Volume 51, July 2021, 101875
Legal Medicine

Neural dysfunctions following experimental permanent occlusions of bilateral common carotid arteries cause an increase of rat voluntary alcohol drinking behavior

https://doi.org/10.1016/j.legalmed.2021.101875Get rights and content

Highlights

  • Voluntary alcohol drinking behavior was increased in the rats treated with the permanent two vessel occlusion.

  • Alcohol perfusion-induce dopamine and serotonin releases in the nucleus accumbens of the permanent two vessel occlusion-treated rats were significantly suppressed.

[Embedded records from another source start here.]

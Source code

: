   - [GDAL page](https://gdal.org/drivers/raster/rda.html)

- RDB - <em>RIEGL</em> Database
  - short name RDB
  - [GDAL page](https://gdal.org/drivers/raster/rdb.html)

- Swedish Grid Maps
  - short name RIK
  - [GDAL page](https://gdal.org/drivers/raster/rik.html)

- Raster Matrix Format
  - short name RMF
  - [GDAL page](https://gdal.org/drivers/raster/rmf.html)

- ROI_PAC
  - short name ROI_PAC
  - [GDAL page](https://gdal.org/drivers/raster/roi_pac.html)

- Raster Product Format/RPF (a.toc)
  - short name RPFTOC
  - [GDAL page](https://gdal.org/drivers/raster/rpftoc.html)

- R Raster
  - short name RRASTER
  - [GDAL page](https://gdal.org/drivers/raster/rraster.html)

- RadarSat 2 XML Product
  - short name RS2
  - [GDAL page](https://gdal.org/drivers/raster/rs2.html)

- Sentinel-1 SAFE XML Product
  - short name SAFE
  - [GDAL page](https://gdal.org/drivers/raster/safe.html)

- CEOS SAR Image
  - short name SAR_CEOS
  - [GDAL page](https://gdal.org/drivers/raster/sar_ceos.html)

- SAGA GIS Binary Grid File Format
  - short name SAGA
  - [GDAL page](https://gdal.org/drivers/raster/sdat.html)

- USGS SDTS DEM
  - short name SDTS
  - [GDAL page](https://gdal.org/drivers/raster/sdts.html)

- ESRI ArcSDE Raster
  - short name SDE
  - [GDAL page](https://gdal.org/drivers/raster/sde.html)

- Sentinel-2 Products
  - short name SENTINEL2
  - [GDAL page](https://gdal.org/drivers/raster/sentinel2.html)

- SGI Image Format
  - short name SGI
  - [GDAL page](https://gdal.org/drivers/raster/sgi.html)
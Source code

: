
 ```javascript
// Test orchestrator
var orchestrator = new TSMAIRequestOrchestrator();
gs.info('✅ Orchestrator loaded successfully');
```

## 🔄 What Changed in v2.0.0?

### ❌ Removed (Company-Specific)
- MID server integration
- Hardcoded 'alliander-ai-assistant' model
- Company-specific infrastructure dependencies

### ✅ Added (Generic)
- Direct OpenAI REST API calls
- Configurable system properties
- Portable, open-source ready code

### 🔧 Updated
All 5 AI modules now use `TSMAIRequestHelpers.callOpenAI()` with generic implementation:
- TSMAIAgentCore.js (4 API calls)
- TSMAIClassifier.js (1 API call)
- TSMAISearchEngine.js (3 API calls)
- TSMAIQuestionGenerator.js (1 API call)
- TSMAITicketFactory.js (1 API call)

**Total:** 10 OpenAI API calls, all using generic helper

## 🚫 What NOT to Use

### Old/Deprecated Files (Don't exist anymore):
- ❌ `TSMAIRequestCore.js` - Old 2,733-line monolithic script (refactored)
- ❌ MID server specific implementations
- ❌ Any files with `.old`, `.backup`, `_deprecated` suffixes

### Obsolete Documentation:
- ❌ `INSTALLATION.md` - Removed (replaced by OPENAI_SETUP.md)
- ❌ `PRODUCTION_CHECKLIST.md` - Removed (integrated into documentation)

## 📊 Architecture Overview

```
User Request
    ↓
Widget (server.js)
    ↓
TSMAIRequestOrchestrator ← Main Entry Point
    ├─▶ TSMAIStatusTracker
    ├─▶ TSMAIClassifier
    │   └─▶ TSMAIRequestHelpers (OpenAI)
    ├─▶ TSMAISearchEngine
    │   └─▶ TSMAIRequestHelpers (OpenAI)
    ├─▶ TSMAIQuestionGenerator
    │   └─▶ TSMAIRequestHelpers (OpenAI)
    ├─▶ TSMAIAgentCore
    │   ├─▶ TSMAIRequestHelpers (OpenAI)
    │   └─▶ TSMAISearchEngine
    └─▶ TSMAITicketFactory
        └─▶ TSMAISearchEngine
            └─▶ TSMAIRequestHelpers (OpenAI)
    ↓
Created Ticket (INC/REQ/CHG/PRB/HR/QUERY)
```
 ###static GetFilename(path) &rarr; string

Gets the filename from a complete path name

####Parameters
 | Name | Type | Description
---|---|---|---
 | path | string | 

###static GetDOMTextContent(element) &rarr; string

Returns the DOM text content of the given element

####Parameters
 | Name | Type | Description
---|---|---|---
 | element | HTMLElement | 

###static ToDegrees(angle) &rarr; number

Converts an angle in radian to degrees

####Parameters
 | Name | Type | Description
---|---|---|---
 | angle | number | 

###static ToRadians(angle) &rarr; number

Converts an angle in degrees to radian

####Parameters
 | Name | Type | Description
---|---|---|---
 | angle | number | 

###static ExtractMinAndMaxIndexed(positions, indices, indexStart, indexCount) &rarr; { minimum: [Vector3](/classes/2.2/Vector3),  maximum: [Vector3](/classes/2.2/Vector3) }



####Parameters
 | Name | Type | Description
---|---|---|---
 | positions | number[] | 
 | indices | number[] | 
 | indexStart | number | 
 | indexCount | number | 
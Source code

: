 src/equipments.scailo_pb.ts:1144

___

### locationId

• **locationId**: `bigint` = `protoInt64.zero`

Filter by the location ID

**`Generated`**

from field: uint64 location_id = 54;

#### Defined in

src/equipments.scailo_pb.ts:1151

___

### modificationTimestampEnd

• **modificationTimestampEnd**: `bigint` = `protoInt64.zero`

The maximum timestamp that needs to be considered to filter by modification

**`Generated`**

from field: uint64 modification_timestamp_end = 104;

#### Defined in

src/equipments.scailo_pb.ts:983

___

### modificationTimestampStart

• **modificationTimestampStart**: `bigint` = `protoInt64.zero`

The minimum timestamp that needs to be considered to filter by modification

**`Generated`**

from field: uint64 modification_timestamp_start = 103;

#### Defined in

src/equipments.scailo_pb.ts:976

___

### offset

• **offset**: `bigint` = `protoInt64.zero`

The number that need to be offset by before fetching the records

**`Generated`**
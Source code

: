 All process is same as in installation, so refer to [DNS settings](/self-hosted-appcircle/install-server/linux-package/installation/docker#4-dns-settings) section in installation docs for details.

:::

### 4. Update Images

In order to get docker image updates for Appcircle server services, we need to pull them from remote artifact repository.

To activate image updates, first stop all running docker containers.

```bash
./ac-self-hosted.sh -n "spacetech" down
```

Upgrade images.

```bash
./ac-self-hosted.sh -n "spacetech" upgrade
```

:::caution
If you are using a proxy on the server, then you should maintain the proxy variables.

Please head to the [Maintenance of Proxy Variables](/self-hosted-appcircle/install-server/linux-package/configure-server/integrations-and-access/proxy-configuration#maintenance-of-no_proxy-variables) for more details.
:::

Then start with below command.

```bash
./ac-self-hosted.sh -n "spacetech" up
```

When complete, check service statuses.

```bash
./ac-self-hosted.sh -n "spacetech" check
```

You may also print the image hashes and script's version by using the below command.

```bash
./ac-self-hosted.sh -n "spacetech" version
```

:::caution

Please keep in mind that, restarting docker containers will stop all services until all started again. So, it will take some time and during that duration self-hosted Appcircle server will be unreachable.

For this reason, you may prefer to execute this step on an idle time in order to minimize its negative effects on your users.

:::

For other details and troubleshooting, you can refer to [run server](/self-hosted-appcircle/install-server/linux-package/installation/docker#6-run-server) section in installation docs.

  • The contents of dopamine decreased in the nucleus accumbens, caudate-putamen, ventral tegmental area and lateral hypothalamus.

Abstract

We have previously reported that ischemic animal models treated with a respiratory inhibitor, rotenon, show an increased voluntary alcohol intake. Although it is clear that ischemic brain, as a result of reduced-blood flow, shows pathological events and/or neuro-degenerations apparently, little is known of causal relationship between the mechanism of neural dysfunction and voluntary alcohol consumption. Authors have investigated effects of permanent two-vessel occlusion (p2VO) on rat voluntary alcohol drinking behavior. In first experiment the p2VO-treated rats showed an increase of voluntary alcohol drinking behavior, as compared with sham controls. Using brain microdialysis technique, increases of only nucleus accumbens (ACC) dopamine (DA) releases were suppressed in the p2VO-treated rats significantly, following the high K+ (40 mM) perfusion through the microdialysis probe membrane. Alcohol (200 mM) perfusion-induced DA and serotonin (5-HT) releases in the ACC of the p2VO-treated rats were suppressed significantly in the second experiment, as compared with the sham-treated rats. In third experiment p2VO-treated rats showed significant decreases of the contents of DA, not 5-HT, in the ACC, caudate-putamen (C/P), ventral tegmental area-substantia nigra (VT/SN) and lateral hypothalamus (LH). Dopaminergic neurons in the ACC showed more functional vulnerability against the p2VO treatments, as compared with the serotonergic neurons. An increase of alcohol intake in the p2VO-treated rats means the compensation for the neural degeneration of the dopaminergic system in the ACC consisted brain rewarding system. It was likely suggested that neural disturbance of higher functions involved with incomplete global brain ischemia leads the risk of an abnormal alcohol drinking in human.

Introduction

Brain injury by transient complete global brain ischemia (cardiac arrest or heart failure) and regional incomplete brain ischemia (ischemic stroke) afflicts many patients with death or serious, long-term and permanent disability in the world. In 2015, 156.5 to 100,000 people in Japan have suffered from heart failure or stroke [1].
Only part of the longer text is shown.